▶ [WHAT YOU WILL DO]
Below are some records. Say how many of their lines contain the string "confidence", and give nothing but the number.

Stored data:
▼▼▼

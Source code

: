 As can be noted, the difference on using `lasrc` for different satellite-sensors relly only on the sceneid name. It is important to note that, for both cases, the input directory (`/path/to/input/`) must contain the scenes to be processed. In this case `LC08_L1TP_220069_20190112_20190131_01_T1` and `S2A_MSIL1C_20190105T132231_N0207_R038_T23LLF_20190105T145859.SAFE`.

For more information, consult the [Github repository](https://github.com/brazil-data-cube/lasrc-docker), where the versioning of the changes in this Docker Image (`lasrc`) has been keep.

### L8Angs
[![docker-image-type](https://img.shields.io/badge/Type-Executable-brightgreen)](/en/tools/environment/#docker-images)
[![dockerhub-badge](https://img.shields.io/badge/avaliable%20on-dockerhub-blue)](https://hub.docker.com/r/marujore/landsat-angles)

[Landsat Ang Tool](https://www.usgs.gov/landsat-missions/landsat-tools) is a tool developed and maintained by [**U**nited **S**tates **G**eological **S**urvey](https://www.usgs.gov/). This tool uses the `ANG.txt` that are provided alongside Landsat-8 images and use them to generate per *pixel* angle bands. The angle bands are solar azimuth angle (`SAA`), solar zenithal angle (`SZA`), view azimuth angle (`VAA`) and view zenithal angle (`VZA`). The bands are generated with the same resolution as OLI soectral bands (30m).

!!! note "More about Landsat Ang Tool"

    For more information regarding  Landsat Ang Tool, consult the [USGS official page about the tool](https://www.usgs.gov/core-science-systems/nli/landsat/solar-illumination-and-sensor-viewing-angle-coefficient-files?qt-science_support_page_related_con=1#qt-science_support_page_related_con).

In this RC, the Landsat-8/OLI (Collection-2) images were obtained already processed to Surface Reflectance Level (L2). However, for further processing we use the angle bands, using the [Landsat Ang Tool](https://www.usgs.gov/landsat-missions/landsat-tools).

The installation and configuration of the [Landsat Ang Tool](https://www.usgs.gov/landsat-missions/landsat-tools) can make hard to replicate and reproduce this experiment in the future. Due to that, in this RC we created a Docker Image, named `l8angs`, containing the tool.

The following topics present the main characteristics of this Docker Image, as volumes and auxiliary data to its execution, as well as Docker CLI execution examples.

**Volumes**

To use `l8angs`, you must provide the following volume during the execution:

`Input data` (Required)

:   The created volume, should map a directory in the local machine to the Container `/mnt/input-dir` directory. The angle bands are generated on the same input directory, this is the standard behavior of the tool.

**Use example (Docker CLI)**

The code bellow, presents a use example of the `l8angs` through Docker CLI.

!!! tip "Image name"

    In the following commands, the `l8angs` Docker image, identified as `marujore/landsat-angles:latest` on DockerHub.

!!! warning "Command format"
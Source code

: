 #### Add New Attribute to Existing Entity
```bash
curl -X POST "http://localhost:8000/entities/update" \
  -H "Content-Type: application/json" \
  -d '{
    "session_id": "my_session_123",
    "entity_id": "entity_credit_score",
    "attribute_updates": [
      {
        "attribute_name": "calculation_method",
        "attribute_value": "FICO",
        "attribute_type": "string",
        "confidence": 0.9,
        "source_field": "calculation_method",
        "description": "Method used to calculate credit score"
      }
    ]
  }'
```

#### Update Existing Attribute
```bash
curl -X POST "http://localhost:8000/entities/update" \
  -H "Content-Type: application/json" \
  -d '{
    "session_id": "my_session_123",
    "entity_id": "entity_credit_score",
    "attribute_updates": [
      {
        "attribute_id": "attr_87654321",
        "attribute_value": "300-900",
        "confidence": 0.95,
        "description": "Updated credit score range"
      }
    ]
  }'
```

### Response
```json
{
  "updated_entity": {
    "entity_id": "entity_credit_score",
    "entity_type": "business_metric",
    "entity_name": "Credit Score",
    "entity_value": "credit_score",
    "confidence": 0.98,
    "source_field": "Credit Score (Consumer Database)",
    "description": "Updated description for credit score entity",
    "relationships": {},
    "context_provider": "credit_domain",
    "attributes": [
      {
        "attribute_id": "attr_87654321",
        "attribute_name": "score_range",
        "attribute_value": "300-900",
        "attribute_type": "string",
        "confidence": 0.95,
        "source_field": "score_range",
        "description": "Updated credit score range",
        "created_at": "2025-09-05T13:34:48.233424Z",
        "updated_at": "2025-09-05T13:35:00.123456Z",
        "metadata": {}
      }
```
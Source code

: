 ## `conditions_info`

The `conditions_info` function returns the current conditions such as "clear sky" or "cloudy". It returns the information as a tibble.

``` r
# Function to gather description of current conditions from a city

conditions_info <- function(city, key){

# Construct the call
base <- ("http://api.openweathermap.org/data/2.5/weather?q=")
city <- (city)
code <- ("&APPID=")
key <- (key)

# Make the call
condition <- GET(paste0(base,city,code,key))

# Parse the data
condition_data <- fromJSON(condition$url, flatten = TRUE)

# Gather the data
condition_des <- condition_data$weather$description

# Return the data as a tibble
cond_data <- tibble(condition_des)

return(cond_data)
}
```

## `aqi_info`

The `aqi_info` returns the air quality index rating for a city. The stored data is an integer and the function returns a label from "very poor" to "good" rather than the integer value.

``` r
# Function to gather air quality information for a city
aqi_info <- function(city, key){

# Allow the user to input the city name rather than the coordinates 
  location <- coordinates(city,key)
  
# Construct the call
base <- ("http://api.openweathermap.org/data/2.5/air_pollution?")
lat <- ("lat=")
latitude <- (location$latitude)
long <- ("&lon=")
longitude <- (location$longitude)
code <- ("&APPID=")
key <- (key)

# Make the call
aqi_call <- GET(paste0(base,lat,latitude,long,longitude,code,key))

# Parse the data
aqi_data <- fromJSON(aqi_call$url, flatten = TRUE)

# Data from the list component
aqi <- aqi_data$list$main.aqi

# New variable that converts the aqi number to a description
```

▲▲▲

▶ [RESPONSE]
4